While FIFA’s sponsors have come under a lot of pressure to demand reforms at the organization, Fox Sports, which holds the World Cup’s English-language rights in the United States, has emerged relatively unscathed.
“I don’t really understand it, but the pressure in these kinds of situations is often heaped on the sponsors when the biggest part of the commercial partnership revenue come from media rights holders,” McCune said.
Harvey Schiller, former U.S. Olympic Committee executive director, who also was Turner Sports’ first president, said sponsors get more heat because they are global brands, as opposed to national TV networks like Fox Sports. Plus, he said, sponsors and media companies view controversy differently.
“There’s been a lot of pressure on sponsors to try and extricate themselves,” he said. “In many ways, networks benefit from controversies like this.”
The FIFA controversy reminded D’Alessandro of the 2002 Salt Lake Olympic scandal.
“Most of the corporations were ultimately silent because they don’t define corporate citizenship correctly,” he said. “Really, this is about morality and supporting an organization [FIFA] that is not only corrupt, it is apparently corrupt on a grand scale. … I don’t think any sponsor will walk away; they’ll wait for the smoke to clear.
“What corporations should do is make this process a lot quicker,” D’Alessandro said. “That’s what we did by keeping our foot on [former IOC President Juan Antonio] Samaranch’s neck. Corporations can expedite a dramatic change in governance and force FIFA to change. … It’s an opportunity for companies to lend something more than money to sponsorships. They can effect change.”
However, since fans disassociate sports administrators from sports competition, its unlikely many will follow D’Alessandro’s advice.
“I don’t see that tail wagging the dog as far as sponsors forcing Sepp’s decision,” said Tom Shepard, former executive vice president of international marketing, partnerships and sponsorship for Visa. “After Salt Lake, every sponsor did research, and guess what? No consumer really cared about the organization. They care about the competition. … Over time, this will get cleaned, up. Whether it’s ever completely clean remains in question.”

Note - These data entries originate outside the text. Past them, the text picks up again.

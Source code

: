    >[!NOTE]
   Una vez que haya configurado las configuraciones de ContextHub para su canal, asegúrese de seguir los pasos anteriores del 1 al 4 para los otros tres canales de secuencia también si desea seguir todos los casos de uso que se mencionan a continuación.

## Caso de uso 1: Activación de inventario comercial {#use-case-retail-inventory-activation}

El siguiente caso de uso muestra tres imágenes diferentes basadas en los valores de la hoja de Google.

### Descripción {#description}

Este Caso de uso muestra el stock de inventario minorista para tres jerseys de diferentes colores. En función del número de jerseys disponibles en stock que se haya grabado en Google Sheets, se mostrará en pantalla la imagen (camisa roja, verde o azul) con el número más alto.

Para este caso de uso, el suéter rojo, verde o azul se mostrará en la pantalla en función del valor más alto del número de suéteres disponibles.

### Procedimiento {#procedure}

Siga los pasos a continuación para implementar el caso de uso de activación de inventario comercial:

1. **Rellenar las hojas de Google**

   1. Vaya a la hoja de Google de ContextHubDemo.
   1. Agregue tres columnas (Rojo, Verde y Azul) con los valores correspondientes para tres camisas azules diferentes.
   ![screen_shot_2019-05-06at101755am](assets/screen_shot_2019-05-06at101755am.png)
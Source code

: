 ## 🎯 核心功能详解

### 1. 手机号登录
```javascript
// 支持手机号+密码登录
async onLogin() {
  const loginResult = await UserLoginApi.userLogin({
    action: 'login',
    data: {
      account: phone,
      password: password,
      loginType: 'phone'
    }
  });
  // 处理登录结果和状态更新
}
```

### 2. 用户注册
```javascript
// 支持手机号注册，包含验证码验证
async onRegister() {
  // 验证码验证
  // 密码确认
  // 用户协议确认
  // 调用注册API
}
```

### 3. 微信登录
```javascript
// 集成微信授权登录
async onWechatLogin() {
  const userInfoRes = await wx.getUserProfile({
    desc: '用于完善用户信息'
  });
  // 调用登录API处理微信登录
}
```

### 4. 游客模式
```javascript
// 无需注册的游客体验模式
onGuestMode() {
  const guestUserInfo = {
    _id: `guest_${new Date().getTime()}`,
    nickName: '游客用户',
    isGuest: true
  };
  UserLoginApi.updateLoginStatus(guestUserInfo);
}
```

The good news for FIFA sponsors is that consumers’ passions are with athletes, not administrators. An on-field scandal would have a different impact. Plus, the schedule around the men’s World Cup gives sponsors time to let the process play out and bring about change, said John Kristick, global CEO of WPP’s ESP Properties sports and entertainment group, who once sold FIFA TV and sponsorship rights for ISL and Prisma.
“As soon as the Women’s World Cup starts, and assuming the U.S. team performs as it should and the passion among fans takes hold, you’ll see why it’s difficult for sponsors to walk away,” Kristick said. “The clear understanding is that the fans — and they are who sponsors want — can and do separate FIFA from the competition, and the competition is where sponsors realize the benefits.”
GMR Marketing had four clients in the 2014 Brazil World Cup, and Jan Katzoff, head of global sports and entertainment at the firm, said the calendar may be the best news for FIFA sponsors.
“The fact that there’s three more years until the next tournament is somewhat of a relief for sponsors,” Katzoff said. “While there are people screaming for sponsors’ heads, my advice would be that a lot of different forces have applied pressure and gotten what they wanted, so now they have to let it play out.”